Aslında, her grubun iddialarının temelini ya farklı bir tarihsel dönem ya da farklı bir coğrafi alan oluşturuyor.
Kerkük Vilayeti'nin geneline bakıldığında, tarihsel olarak Kürtlerin yoğunluğu göze çarpıyor. Ancak Kerkük iline bakıldığında Türkmenlerin çoğunluğu görülüyor.
Saddam Hüseyin'in Araplaştırma politikası sonucunda özellikle 20'nci yüzyılın ikinci yarısında burada kuşaklar boyu yaşayan Araplar da mevcut.
Etnik grupların dışında başka aktörlerin de Kerkük'e büyük önem atfetmesi ve burada söz sahibi olmak istemesi durumu daha da karmaşık bir hale getiriyor.
Siyasi anlamda esas çekişme ise merkezi Irak hükümeti ile bölgesel Kürt yönetimi arasında yaşanıyor.
Merkezi Irak hükümeti, Kerkük önemli petrol yataklarına sahip olması nedeniyle kontrolü kaybetmesi halinde gelir kaybına uğramaktan ve buranın IKBY'ye bağlanmasının ülkenin toprak bütünlüğünü bozmasından endişe ediyor.
IKYB de bu bölgede yaşayan halka kurduğu etnik bağın yanı sıra ileriye dönük olarak olası bir bağımsızlık girişiminde elini güçlendirmek istiyor.
Kendisi de önemli bir Kürt azınlığı içinde barındıran İran da Kerkük'ün merkezi hükümetten koparılmasını Irak'ın toprak bütünlüğüne yönelik ciddi bir tehdit olarak görüyor ve buna karşı çıkıyor.
Kerkük'ün Türkiye için önem taşımasının ekonomik, tarihsel ve etnik nedenleri var.
Öncelikle, Türkiye buranın bir Türkmen kenti olduğunu savunuyor ve yönetiminin özellikle Kürtlerin eline geçmesine ya da IKBY'ye bağlanmasına şiddetle karşı çıkıyor.
Ayrıca, tarihsel olarak Kerkük, modern Türkiye'nin kurucu felsefesinde "Misak-ı Milli" sınırları içerisinde görülüyor.
Mustafa Kemal Atatürk, 1920 yılında kuruluşundan kısa bir süre sonra Büyük Millet Meclisi'nde yaptığı konuşmada şunları söylemişti:
"Hep kabul ettiğimiz esaslardan birisi ve belki birincisi olan hudut meselesi tayin ve tespit edilirken, hudud-u millimiz (ulusal sınırlarımız), İskenderun'un cenubundan (güneyinden) geçer, şarka (doğuya) doğru uzanarak Musul'u, Süleymaniye'yi, Kerkük'ü ihtiva eder. İşte hudud-u millimiz budur dedik!"
Etnik ve tarihsel bağlantıların ötesinde bugün içinse ekonomik kaygılar da önemli rol oynuyor.
970 kilometre uzunluğundaki Kerkük-Ceyhan petrol boru hattının günlük kapasitesi 150 bin varil.
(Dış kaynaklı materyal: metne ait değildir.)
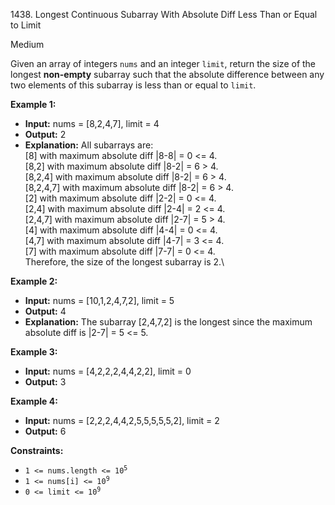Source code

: 1438\. Longest Continuous Subarray With Absolute Diff Less Than or Equal to Limit

Medium

Given an array of integers `nums` and an integer `limit`, return the size of the longest **non-empty** subarray such that the absolute difference between any two elements of this subarray is less than or equal to `limit`.

**Example 1:**

- **Input:** nums = [8,2,4,7], limit = 4
- **Output:** 2
- **Explanation:** All subarrays are:\
  [8] with maximum absolute diff |8-8| = 0 <= 4.\
  [8,2] with maximum absolute diff |8-2| = 6 > 4.\
  [8,2,4] with maximum absolute diff |8-2| = 6 > 4.\
  [8,2,4,7] with maximum absolute diff |8-2| = 6 > 4.\
  [2] with maximum absolute diff |2-2| = 0 <= 4.\
  [2,4] with maximum absolute diff |2-4| = 2 <= 4.\
  [2,4,7] with maximum absolute diff |2-7| = 5 > 4.\
  [4] with maximum absolute diff |4-4| = 0 <= 4.\
  [4,7] with maximum absolute diff |4-7| = 3 <= 4.\
  [7] with maximum absolute diff |7-7| = 0 <= 4.\
  Therefore, the size of the longest subarray is 2.\

**Example 2:**

- **Input:** nums = [10,1,2,4,7,2], limit = 5
- **Output:** 4
- **Explanation:** The subarray [2,4,7,2] is the longest since the maximum absolute diff is |2-7| = 5 <= 5.

**Example 3:**

- **Input:** nums = [4,2,2,2,4,4,2,2], limit = 0
- **Output:** 3 

**Example 4:**

- **Input:** nums = [2,2,2,4,4,2,5,5,5,5,5,2], limit = 2
- **Output:** 6 

**Constraints:**

- <code>1 <= nums.length <= 10<sup>5</sup></code>
- <code>1 <= nums[i] <= 10<sup>9</sup></code>
- <code>0 <= limit <= 10<sup>9</sup></code>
Bu boru hattı üzerinden Kerkük ve civarındaki yataklardan çıkartılan petrol, Ceyhan'a getiriliyor ve buradan da dünya pazarlarına satılıyor.
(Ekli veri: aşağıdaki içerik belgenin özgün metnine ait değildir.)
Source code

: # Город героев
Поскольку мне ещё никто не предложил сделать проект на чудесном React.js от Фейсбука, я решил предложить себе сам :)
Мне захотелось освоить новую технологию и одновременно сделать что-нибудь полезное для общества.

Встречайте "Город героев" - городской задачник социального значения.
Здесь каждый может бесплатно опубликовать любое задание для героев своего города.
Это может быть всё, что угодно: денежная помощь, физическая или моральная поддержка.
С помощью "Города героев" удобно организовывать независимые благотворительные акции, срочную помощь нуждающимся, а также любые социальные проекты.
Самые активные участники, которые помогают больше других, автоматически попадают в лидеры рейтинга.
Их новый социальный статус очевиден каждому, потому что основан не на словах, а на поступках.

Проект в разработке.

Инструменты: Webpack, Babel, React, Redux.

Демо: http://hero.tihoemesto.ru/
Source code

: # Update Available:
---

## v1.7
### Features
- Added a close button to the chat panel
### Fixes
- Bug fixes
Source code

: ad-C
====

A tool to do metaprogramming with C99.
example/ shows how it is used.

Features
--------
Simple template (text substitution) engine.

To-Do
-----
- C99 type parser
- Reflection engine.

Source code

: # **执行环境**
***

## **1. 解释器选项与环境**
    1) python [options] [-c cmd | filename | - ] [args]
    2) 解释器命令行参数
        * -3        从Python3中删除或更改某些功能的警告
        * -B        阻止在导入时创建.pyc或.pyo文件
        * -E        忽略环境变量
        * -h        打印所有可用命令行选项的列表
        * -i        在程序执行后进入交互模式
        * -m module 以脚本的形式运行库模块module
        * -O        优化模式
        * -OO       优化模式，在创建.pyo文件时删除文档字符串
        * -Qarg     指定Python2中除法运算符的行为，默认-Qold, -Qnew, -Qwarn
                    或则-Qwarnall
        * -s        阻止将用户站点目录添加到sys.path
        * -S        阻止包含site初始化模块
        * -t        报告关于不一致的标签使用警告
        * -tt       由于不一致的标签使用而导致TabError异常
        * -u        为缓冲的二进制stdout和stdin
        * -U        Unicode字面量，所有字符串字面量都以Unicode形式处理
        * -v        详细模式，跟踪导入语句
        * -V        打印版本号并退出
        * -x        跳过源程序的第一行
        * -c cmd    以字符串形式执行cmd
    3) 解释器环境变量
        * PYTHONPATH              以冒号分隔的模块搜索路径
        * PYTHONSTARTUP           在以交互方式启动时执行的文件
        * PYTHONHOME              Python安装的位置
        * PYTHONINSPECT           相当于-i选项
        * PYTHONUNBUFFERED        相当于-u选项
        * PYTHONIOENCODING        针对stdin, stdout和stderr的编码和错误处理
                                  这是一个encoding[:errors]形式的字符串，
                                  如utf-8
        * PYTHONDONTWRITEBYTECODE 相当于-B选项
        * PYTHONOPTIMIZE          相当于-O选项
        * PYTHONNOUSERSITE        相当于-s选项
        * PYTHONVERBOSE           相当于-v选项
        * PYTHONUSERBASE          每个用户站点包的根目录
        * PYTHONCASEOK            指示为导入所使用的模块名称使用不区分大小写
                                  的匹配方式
Irak hükümeti kapasitenin 1 milyon varile çıkarmasının planlandığını açıkladı.
Dolayısıyla, bu hattan petrol akışını olumsuz etkileyebilecek her türlü gelişme Türkiye'nin hem ekonomik kayba uğramasına hem de enerji geçiş güzergahı olarak stratejik rolünün zarar görmesine neden oluyor.